[Stored data]
------------
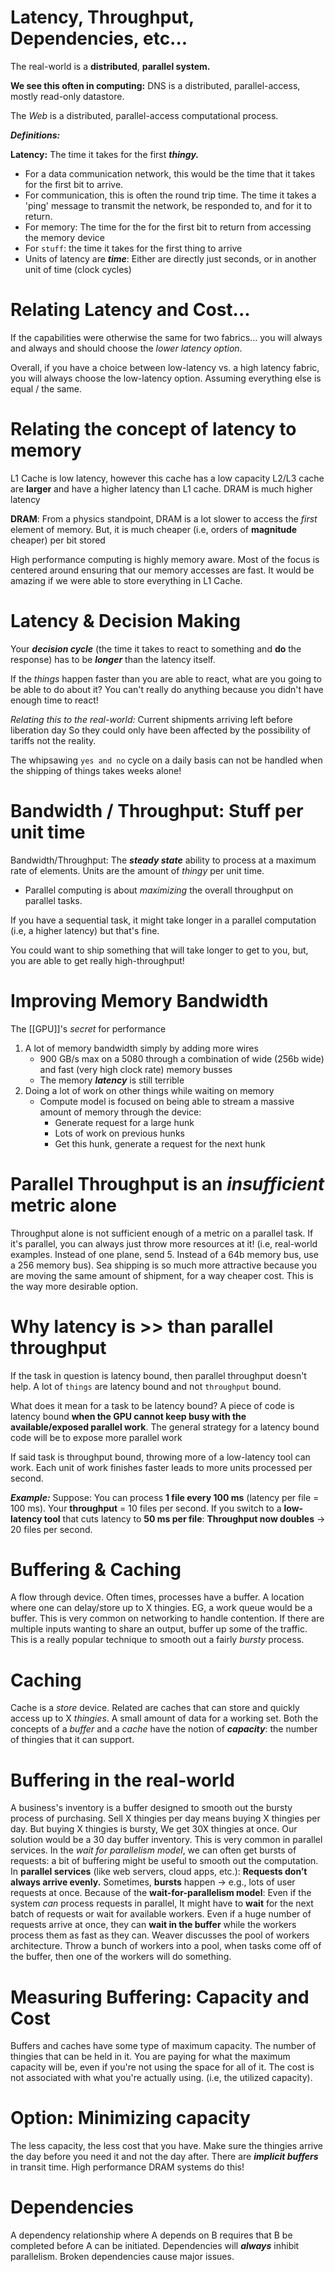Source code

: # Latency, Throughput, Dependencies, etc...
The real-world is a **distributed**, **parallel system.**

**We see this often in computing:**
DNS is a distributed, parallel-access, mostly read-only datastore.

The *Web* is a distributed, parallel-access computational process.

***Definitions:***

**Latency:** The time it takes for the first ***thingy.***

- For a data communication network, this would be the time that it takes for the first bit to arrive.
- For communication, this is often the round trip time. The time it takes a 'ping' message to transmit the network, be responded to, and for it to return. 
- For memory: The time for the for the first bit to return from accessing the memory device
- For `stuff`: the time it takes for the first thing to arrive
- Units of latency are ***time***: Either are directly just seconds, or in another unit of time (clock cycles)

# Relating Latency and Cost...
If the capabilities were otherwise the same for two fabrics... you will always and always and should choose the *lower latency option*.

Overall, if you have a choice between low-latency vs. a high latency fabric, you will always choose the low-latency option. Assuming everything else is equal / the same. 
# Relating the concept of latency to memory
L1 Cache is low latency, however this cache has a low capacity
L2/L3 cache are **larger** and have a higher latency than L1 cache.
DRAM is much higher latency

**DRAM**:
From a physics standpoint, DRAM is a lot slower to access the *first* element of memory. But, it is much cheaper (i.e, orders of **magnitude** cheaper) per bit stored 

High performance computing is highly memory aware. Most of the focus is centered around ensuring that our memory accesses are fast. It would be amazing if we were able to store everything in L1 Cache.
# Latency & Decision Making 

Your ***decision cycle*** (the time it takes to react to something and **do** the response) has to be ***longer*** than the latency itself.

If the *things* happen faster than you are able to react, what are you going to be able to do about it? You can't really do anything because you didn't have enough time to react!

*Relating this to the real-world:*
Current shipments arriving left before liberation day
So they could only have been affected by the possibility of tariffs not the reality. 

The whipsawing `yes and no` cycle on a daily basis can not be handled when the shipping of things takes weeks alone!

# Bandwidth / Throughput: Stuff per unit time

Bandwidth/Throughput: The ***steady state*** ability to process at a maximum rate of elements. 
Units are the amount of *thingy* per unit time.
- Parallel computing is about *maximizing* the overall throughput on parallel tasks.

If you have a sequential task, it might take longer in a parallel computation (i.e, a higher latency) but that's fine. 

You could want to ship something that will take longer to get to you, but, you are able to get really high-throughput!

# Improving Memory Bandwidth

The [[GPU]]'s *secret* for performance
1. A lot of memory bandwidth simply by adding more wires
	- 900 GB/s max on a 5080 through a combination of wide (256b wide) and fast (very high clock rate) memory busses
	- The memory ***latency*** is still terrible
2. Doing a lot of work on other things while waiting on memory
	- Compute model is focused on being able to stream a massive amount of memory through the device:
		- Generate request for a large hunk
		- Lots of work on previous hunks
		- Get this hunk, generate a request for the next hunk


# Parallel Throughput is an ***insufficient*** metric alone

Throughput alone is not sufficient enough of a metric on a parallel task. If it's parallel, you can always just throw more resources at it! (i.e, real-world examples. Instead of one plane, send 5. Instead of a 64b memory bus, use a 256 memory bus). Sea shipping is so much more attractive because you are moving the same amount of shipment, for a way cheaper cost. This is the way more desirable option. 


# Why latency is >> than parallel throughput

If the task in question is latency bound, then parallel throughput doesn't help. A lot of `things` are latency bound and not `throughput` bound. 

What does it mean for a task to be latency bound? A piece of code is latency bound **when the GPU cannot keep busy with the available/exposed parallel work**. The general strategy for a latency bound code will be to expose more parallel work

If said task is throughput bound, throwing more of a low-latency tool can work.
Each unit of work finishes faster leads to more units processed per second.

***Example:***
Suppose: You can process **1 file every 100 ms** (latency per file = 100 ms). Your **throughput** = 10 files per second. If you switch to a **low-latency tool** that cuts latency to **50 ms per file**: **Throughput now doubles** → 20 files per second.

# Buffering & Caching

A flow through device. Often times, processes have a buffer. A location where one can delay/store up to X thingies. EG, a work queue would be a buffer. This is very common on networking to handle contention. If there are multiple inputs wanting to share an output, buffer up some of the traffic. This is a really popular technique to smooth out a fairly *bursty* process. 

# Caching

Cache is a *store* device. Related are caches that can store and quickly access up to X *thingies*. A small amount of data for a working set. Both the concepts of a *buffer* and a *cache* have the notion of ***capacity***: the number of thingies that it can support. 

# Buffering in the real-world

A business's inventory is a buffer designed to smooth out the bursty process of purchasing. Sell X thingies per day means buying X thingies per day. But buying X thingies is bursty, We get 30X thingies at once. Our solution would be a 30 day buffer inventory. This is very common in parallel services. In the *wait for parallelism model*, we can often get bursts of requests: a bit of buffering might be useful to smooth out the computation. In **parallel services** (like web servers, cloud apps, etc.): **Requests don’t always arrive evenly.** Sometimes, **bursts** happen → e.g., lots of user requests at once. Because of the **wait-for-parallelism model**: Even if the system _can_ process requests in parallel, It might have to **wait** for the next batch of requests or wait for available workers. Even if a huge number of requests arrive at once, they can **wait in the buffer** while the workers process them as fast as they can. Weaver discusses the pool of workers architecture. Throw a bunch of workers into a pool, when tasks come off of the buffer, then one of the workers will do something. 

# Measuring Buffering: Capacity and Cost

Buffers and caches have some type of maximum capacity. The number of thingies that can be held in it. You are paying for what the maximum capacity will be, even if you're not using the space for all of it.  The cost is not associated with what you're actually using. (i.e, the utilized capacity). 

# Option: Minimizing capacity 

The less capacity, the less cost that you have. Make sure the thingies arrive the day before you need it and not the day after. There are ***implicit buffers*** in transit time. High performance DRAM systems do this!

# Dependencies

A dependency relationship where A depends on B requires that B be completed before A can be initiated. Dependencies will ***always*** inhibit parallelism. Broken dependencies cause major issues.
------------
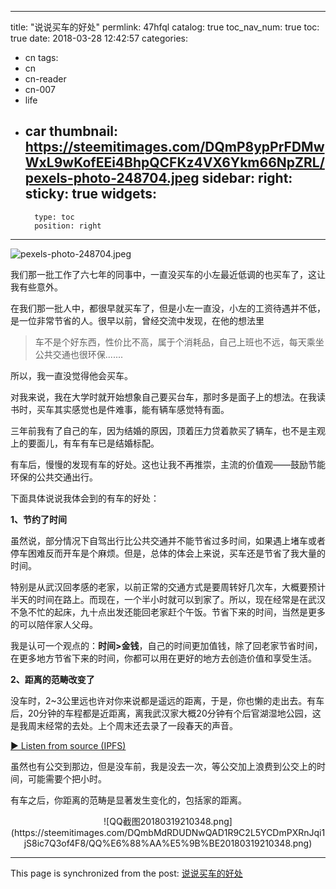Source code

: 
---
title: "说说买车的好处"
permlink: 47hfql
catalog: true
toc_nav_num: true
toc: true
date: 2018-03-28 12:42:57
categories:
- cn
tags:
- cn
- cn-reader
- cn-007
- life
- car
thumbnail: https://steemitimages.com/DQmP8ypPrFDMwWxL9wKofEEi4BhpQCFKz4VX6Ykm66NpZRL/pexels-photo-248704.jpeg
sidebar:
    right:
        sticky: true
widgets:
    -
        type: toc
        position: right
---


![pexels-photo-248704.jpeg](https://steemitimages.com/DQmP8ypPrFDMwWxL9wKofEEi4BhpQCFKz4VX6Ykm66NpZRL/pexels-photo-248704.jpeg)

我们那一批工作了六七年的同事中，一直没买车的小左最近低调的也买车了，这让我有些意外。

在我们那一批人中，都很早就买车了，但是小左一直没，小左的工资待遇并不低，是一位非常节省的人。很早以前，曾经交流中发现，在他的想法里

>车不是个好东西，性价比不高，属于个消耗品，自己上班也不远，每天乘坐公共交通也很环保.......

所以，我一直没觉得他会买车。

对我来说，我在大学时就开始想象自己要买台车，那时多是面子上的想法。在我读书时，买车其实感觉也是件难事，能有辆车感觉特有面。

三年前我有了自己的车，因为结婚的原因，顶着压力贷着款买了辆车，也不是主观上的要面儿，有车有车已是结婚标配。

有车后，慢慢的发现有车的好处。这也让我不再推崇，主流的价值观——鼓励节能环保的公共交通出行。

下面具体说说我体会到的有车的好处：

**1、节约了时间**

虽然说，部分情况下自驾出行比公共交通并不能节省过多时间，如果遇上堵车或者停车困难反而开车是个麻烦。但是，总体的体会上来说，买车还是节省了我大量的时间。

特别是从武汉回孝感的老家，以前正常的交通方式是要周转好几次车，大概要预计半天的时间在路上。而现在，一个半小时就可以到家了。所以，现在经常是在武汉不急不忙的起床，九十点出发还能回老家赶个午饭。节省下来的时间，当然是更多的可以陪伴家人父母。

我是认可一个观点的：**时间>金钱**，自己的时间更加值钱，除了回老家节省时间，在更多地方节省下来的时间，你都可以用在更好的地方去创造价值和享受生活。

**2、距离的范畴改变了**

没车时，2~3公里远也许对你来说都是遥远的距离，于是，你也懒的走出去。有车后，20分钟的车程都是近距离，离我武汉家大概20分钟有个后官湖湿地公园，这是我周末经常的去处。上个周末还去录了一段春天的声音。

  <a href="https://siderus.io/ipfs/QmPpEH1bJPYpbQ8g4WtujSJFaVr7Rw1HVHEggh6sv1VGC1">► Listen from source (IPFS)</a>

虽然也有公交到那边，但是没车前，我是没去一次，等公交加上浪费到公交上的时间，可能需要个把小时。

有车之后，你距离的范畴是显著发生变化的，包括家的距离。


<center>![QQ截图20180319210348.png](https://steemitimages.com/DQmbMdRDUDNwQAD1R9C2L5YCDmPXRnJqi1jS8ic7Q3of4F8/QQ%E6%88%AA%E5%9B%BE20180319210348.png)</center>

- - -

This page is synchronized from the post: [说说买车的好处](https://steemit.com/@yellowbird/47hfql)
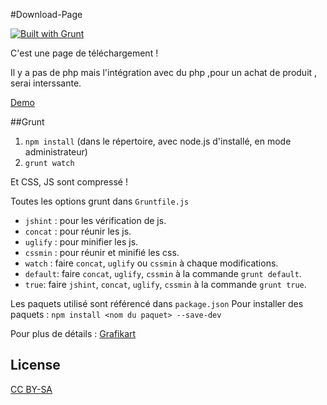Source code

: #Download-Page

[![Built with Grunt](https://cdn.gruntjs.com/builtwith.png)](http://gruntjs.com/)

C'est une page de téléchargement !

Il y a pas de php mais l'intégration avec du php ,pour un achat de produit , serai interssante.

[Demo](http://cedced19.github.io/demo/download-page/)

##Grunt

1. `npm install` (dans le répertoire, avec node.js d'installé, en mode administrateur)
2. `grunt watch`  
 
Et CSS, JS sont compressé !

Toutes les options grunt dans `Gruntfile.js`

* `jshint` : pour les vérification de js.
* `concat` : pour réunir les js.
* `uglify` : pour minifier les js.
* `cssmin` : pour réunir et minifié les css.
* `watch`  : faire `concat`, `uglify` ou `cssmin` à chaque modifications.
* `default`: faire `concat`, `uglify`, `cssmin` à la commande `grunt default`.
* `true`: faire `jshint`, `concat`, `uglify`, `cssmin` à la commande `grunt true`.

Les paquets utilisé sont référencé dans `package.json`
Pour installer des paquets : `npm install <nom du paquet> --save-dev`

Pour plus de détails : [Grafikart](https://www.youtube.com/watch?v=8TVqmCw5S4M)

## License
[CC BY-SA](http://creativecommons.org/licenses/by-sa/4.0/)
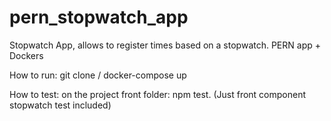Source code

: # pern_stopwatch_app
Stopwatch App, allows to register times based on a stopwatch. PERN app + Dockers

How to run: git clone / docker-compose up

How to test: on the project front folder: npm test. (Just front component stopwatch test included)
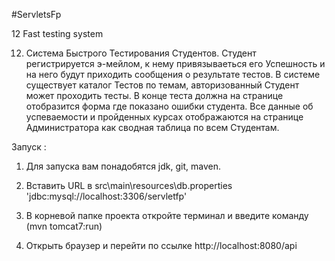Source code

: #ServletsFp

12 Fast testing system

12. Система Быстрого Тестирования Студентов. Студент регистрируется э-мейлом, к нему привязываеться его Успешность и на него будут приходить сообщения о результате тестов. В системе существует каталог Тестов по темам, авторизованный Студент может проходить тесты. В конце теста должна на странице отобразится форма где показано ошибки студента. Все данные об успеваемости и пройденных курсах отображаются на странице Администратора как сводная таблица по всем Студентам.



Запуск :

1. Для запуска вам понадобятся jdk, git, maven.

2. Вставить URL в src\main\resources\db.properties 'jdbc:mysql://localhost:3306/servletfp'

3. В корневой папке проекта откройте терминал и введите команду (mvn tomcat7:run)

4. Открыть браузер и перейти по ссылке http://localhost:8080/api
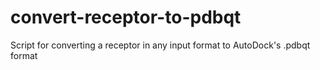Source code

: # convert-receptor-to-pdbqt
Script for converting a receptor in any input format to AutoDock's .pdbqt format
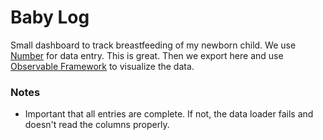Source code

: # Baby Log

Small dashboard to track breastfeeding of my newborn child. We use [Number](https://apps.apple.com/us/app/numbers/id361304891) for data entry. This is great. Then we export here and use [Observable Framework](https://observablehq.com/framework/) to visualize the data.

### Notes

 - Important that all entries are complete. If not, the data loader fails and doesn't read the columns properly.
------------
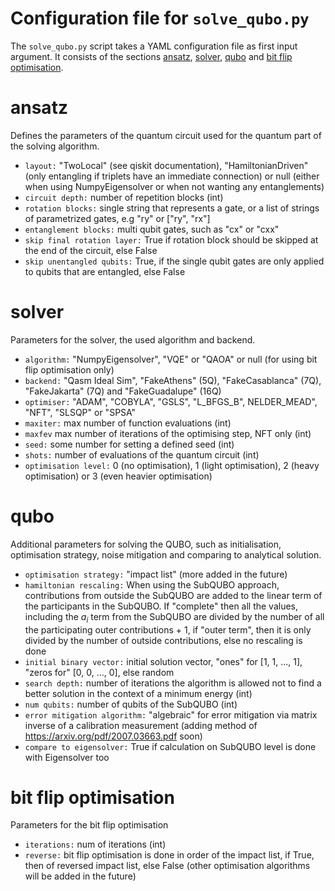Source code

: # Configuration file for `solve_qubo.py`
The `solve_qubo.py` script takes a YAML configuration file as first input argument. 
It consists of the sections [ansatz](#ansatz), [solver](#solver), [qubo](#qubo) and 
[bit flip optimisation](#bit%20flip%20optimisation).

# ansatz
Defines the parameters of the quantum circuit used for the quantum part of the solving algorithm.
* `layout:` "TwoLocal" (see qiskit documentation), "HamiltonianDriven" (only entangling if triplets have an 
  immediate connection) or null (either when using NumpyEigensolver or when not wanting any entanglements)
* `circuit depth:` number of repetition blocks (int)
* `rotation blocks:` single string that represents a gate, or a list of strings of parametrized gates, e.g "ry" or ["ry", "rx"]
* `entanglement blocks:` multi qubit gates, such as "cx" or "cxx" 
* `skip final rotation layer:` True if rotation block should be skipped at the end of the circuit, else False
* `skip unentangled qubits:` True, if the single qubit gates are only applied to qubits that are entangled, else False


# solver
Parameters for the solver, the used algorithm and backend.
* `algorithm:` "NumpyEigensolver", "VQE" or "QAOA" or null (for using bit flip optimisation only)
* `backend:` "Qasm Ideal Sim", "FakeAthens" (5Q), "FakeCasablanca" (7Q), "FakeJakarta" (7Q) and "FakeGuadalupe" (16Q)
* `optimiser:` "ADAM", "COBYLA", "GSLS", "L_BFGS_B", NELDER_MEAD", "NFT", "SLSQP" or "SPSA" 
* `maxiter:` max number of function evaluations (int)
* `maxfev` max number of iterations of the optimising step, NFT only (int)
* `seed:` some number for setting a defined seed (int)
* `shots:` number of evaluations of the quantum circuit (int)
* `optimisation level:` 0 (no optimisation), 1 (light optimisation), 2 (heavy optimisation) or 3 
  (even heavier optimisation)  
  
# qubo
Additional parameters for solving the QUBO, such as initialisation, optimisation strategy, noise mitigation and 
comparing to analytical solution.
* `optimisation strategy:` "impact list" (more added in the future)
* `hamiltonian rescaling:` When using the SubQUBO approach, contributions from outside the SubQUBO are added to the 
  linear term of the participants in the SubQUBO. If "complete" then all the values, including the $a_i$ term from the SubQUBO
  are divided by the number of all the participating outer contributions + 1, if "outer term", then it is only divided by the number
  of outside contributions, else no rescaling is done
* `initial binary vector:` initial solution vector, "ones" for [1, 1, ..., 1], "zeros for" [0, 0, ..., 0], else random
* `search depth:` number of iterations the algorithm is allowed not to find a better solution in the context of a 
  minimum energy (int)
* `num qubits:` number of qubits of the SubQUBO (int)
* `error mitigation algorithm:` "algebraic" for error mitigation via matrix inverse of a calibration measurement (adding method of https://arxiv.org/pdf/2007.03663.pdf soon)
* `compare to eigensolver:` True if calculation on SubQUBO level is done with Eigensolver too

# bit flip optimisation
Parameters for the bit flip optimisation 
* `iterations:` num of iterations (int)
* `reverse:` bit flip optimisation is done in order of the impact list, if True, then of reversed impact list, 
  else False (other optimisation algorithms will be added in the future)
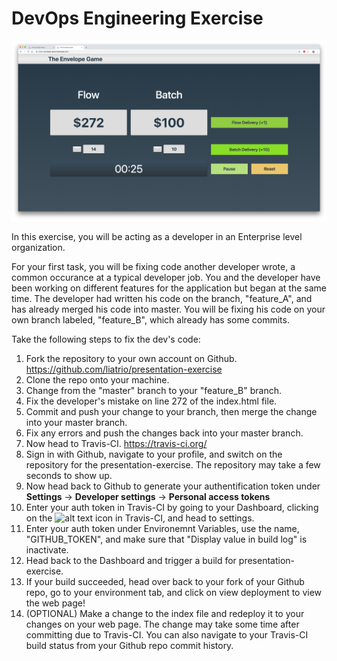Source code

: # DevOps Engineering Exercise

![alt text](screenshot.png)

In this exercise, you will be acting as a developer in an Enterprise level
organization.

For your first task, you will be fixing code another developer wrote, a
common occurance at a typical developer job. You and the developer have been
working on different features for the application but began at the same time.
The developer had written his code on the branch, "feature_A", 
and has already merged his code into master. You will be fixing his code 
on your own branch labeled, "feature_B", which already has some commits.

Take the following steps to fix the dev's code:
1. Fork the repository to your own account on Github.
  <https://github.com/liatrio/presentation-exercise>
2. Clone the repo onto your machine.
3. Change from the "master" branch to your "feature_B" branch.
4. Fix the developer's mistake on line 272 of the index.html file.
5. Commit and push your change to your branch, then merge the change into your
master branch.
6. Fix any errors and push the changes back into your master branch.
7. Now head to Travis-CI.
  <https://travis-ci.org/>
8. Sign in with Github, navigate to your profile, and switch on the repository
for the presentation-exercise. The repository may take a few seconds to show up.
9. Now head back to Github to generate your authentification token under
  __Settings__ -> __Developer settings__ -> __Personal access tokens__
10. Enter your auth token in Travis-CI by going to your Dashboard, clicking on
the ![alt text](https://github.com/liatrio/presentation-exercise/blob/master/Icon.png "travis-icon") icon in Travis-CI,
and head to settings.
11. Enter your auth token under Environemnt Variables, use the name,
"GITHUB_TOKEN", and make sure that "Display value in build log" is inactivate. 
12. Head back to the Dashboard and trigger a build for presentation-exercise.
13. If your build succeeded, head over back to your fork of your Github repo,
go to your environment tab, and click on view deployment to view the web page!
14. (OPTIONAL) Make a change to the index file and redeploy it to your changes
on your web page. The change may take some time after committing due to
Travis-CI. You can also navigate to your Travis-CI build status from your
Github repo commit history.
------------
__ASSIGNED TASK__
Give only a number, the count of lines above that include the string "could".

__EXERCISE ANSWER__
2